HSE Chief Executive Paul Reid has warned that there could be 7,000 new cases of Covid-19 reported per day over the next week.
His comments come in the wake of a large spike of cases across the island with a further 4962 cases and 7 deaths confirmed yesterday. The massive spike in cases is partially down to a backlog in confirmed cases being reported.
However, there has also been a significant rise in Covid-19 patients within Irish hospitals (730+ patients currently) and in ICU’s (65 people as of last night).
Speaking to Newstalk Breakfast Paul Reid, the Chief Executive of the HSE said the current scale of the virus in Ireland is “frightening” and has required the HSE to cut back on non-urgent care in hospitals such is the pressure the spread of Covid-19 is putting on hospitals.
He said the hospitals are coping with the current surge in cases but the situation is deteriorating if the numbers continue to rise at the current rate.
“The trajectory we’re looking at would tell us within January we could be rising to 1,500-2,000 hospitalised cases, and a rise in ICU from anywhere from around 250 to 430. That’s how serious it is.”
He also mentioned discussions were ongoing with private hospitals to use their facilities if required.

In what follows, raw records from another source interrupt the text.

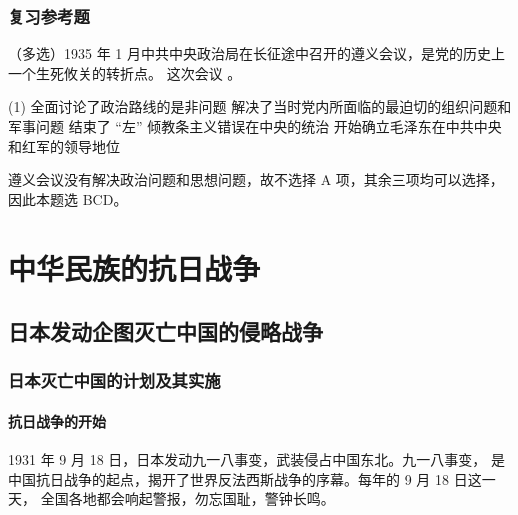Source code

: \documentclass[10pt, UTF8]{book} %
\begin{document}
\subsection{复习参考题}

\begin{example}
    （多选）1935 年 1 月中共中央政治局在长征途中召开的遵义会议，是党的历史上一个生死攸关的转折点。
    这次会议 \underline{\qquad \qquad \qquad}。
    \begin{tasks}[label={\Alph*. }](1)
        \task 全面讨论了政治路线的是非问题
        \task 解决了当时党内所面临的最迫切的组织问题和军事问题
        \task 结束了 “左” 倾教条主义错误在中央的统治
        \task 开始确立毛泽东在中共中央和红军的领导地位
    \end{tasks}
    \begin{sol}
        遵义会议没有解决政治问题和思想问题，故不选择 A 项，其余三项均可以选择，
        因此本题选 BCD。
    \end{sol}
\end{example}


\newpage
\thispagestyle{empty}

\chapter{中华民族的抗日战争}

\section{日本发动企图灭亡中国的侵略战争}

\subsection{日本灭亡中国的计划及其实施}

\subsubsection{抗日战争的开始}

1931 年 9 月 18 日，日本发动九一八事变，武装侵占中国东北。九一八事变，
是中国抗日战争的起点，揭开了世界反法西斯战争的序幕。每年的 9 月 18 日这一天，
全国各地都会响起警报，勿忘国耻，警钟长鸣。
\end{document}
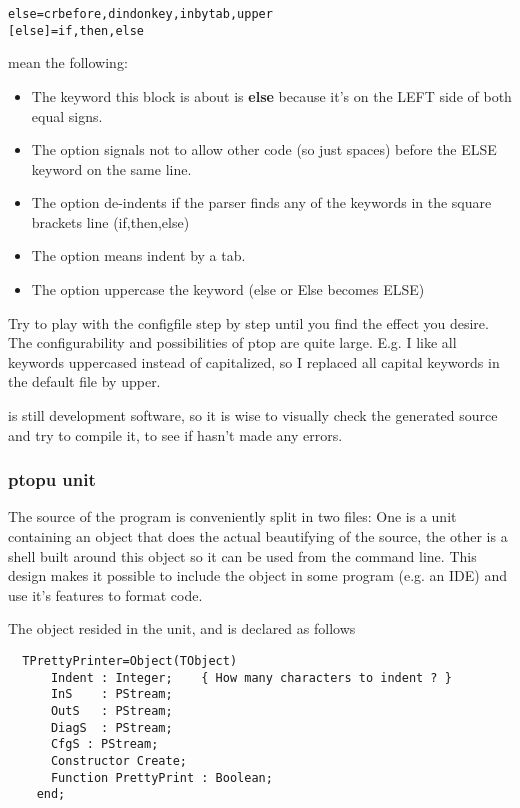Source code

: \documentclass{book}
\begin{document}
\begin{verbatim}
else=crbefore,dindonkey,inbytab,upper
[else]=if,then,else
\end{verbatim}

mean the following:

\begin{itemize}
\item The keyword this block is about is \textbf{else} because it's on the LEFT side
of both equal signs.
\item The option  signals not to allow other code (so just spaces)
before the ELSE keyword on the same line.
\item The option  de-indents if the parser finds any of the keywords
 in the square brackets line (if,then,else)
\item The option  means indent by a tab.
\item The option  uppercase the keyword (else or Else becomes ELSE)
\end{itemize}

Try to play with the configfile step by step until you find the effect you desire.
The configurability and possibilities of ptop are quite large. E.g. I like all
keywords uppercased instead of capitalized, so I replaced all capital keywords in
the default file by upper.

 is still development software, so it is wise to visually check the generated
source and try to compile it, to see if  hasn't made any errors.

\subsubsection{ptopu unit}

The source of the  program is conveniently split in two files:
One is a unit containing an object that does the actual beautifying of the
source, the other is a shell built around this object so it can be used
from the command line. This design makes it possible to include the object
in some program (e.g. an IDE) and use it's features to format code.

The object resided in the  unit, and is declared as follows
\begin{verbatim}
  TPrettyPrinter=Object(TObject)
      Indent : Integer;    { How many characters to indent ? }
      InS    : PStream;
      OutS   : PStream;
      DiagS  : PStream;
      CfgS : PStream;
      Constructor Create;
      Function PrettyPrint : Boolean;
    end;
\end{verbatim}
\end{document}
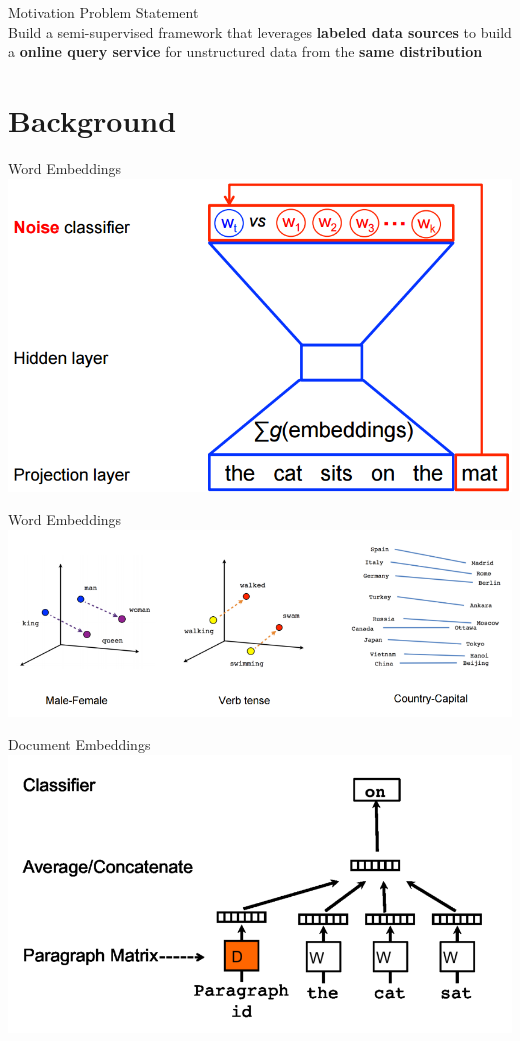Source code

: \documentclass[aspectratio=169]{beamer}
\begin{document}
\begin{frame}{Motivation}
	\centering
	{\Huge Problem Statement} \\
	\vspace{1cm}
	{\Large Build a semi-supervised framework that leverages \textbf{labeled data sources} to build a \textbf{online query service} for unstructured data from the \textbf{same distribution}}
\end{frame}

\section{Background}

\begin{frame}{Word Embeddings}
	\centering
	\includegraphics[width=.7\textwidth]{images/word2vec-1.png}
\end{frame}

\begin{frame}{Word Embeddings}
	\centering
	\includegraphics[width=.9\textwidth]{images/word2vec-2.png}
\end{frame}

\begin{frame}{Document Embeddings}
	\centering
	\includegraphics[width=.7\textwidth]{images/docvec.png}
\end{frame}
\end{document}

The testing and tracing system has received some scrutiny over the past week after NPHET confirmed close contacts would no longer be tested if they were not showing any symptoms.
Mr.Reid said the testing capacity is now over 20,000 a day and that eventually “any system gets overwhelmed”. Using an example of one day last week, if all close contacts were tested it would exceed 50,000 people.
Mr.Reid also confirmed that some 3,000 healthcare staff are currently off of work due to being close contacts of a positive case of the virus or actually having the virus itself.